Kroatiens Beitritt zur Europäischen Union liegt ziemlich genau ein Jahr zurück. Alles ging sehr zurückhaltend und schlicht über die Bühne. Die kroatischen EU-Skeptiker waren viel deutlicher zu hören, als irgendwelche Jubelredner. Die gemischten Gefühle überwiegen bis heute. Zwei Drittel der Kroaten befürchten, dass sie künftig von Brüssel regiert werden.Bei einem Referendum Anfang 2012 lag die Zahl der Befürworter noch bei 68 Prozent. Allerdings: Von den 4,5 Millionen Stimmberechtigten nahmen nur 43,6 Prozent an der Abstimmung teil. Bei der Europawahl im April 2013 sank die Wahlbeteiligung gar auf 20,8 Prozent.

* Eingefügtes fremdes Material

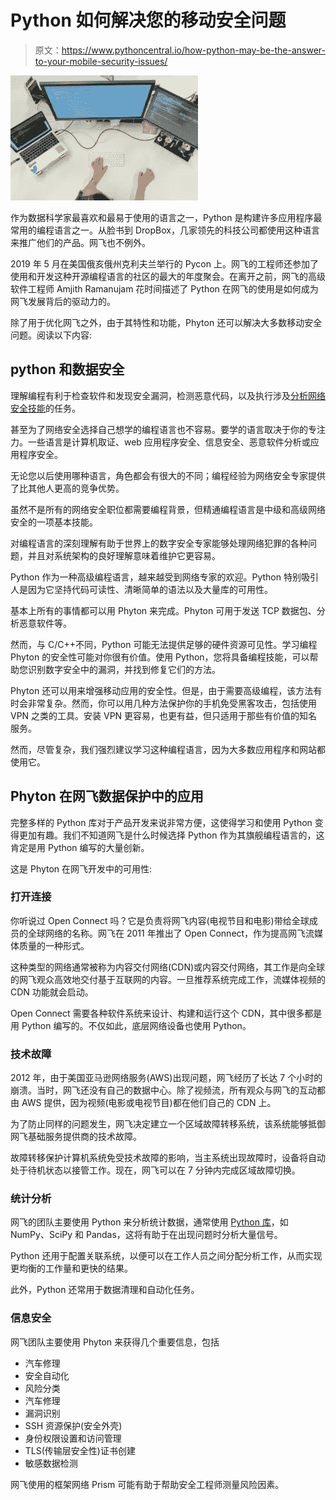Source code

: # Python 如何解决您的移动安全问题

> 原文：<https://www.pythoncentral.io/how-python-may-be-the-answer-to-your-mobile-security-issues/>

[![python language](img/2cb1a6ea4b2980e354ac3a1963d4ceb4.png)](https://www.pythoncentral.io/wp-content/uploads/2022/10/pexels-thisisengineering-3861972.jpg)

作为数据科学家最喜欢和最易于使用的语言之一，Python 是构建许多应用程序最常用的编程语言之一。从脸书到 DropBox，几家领先的科技公司都使用这种语言来推广他们的产品。网飞也不例外。

2019 年 5 月在美国俄亥俄州克利夫兰举行的 Pycon 上。网飞的工程师还参加了使用和开发这种开源编程语言的社区的最大的年度聚会。在离开之前，网飞的高级软件工程师 Amjith Ramanujam 花时间描述了 Python 在网飞的使用是如何成为网飞发展背后的驱动力的。

除了用于优化网飞之外，由于其特性和功能，Phyton 还可以解决大多数移动安全问题。阅读以下内容:

## python 和数据安全

理解编程有利于检查软件和发现安全漏洞，检测恶意代码，以及执行涉及[分析网络安全技能](https://www.peoplematters.in/article/skilling/5-key-skills-that-can-make-you-become-a-cybersecurity-nerd-35698)的任务。

甚至为了网络安全选择自己想学的编程语言也不容易。要学的语言取决于你的专注力。一些语言是计算机取证、web 应用程序安全、信息安全、恶意软件分析或应用程序安全。

无论您以后使用哪种语言，角色都会有很大的不同；编程经验为网络安全专家提供了比其他人更高的竞争优势。

虽然不是所有的网络安全职位都需要编程背景，但精通编程语言是中级和高级网络安全的一项基本技能。

对编程语言的深刻理解有助于世界上的数字安全专家能够处理网络犯罪的各种问题，并且对系统架构的良好理解意味着维护它更容易。

Python 作为一种高级编程语言，越来越受到网络专家的欢迎。Python 特别吸引人是因为它坚持代码可读性、清晰简单的语法以及大量库的可用性。

基本上所有的事情都可以用 Phyton 来完成。Phyton 可用于发送 TCP 数据包、分析恶意软件等。

然而，与 C/C++不同，Python 可能无法提供足够的硬件资源可见性。学习编程 Phyton 的安全性可能对你很有价值。使用 Python，您将具备编程技能，可以帮助您识别数字安全中的漏洞，并找到修复它们的方法。

Phyton 还可以用来增强移动应用的安全性。但是，由于需要高级编程，该方法有时会非常复杂。然而，你可以用几种方法保护你的手机免受黑客攻击，包括使用 VPN 之类的工具。安装 VPN 更容易，也更有益，但只适用于那些有价值的知名服务。

然而，尽管复杂，我们强烈建议学习这种编程语言，因为大多数应用程序和网站都使用它。

## Phyton 在网飞数据保护中的应用

完整多样的 Python 库对于产品开发来说非常方便，这使得学习和使用 Python 变得更加有趣。我们不知道网飞是什么时候选择 Python 作为其旗舰编程语言的，这肯定是用 Python 编写的大量创新。

这是 Phyton 在网飞开发中的可用性:

### **打开连接**

你听说过 Open Connect 吗？它是负责将网飞内容(电视节目和电影)带给全球成员的全球网络的名称。网飞在 2011 年推出了 Open Connect，作为提高网飞流媒体质量的一种形式。

这种类型的网络通常被称为内容交付网络(CDN)或内容交付网络，其工作是向全球的网飞观众高效地交付基于互联网的内容。一旦推荐系统完成工作，流媒体视频的 CDN 功能就会启动。

Open Connect 需要各种软件系统来设计、构建和运行这个 CDN，其中很多都是用 Python 编写的。不仅如此，底层网络设备也使用 Python。

### **技术故障**

2012 年，由于美国亚马逊网络服务(AWS)出现问题，网飞经历了长达 7 个小时的崩溃。当时，网飞还没有自己的数据中心。除了视频流，所有观众与网飞的互动都由 AWS 提供，因为视频(电影或电视节目)都在他们自己的 CDN 上。

为了防止同样的问题发生，网飞决定建立一个区域故障转移系统，该系统能够抵御网飞基础服务提供商的技术故障。

故障转移保护计算机系统免受技术故障的影响，当主系统出现故障时，设备将自动处于待机状态以接管工作。现在，网飞可以在 7 分钟内完成区域故障切换。

### **统计分析**

网飞的团队主要使用 Python 来分析统计数据，通常使用 [Python 库](https://www.analyticsinsight.net/top-10-reasons-why-python-is-never-going-to-disappear/)，如 NumPy、SciPy 和 Pandas，这将有助于在出现问题时分析大量信号。

Python 还用于配置关联系统，以便可以在工作人员之间分配分析工作，从而实现更均衡的工作量和更快的结果。

此外，Python 还常用于数据清理和自动化任务。

### **信息安全**

网飞团队主要使用 Phyton 来获得几个重要信息，包括

*   汽车修理
*   安全自动化
*   风险分类
*   汽车修理
*   漏洞识别
*   SSH 资源保护(安全外壳)
*   身份权限设置和访问管理
*   TLS(传输层安全性)证书创建
*   敏感数据检测

网飞使用的框架网络 Prism 可能有助于帮助安全工程师测量风险因素。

Seit dem EU-Beitritt (1. Juli 2013) ist Kroatien mit je einem Mitglied im Europäischen Rat, in der Europäischen Kommission, im Gerichtshof der Europäischen Union, im Gericht der Europäischen Union und im Europäischen Rechnungshof vertreten. Im Wirtschafts- und Sozialausschuss haben die Kroaten je 9 Sitze, ins Europäische Parlament entsenden sie 12 Abgeordnete. Kroatisch ist zudem die 23. Amtssprache der Europäischen Union. Trotzdem werden die Kroaten in absehbarer Zeit mit Sicherheit keine euphorischen Europabefürworter werden.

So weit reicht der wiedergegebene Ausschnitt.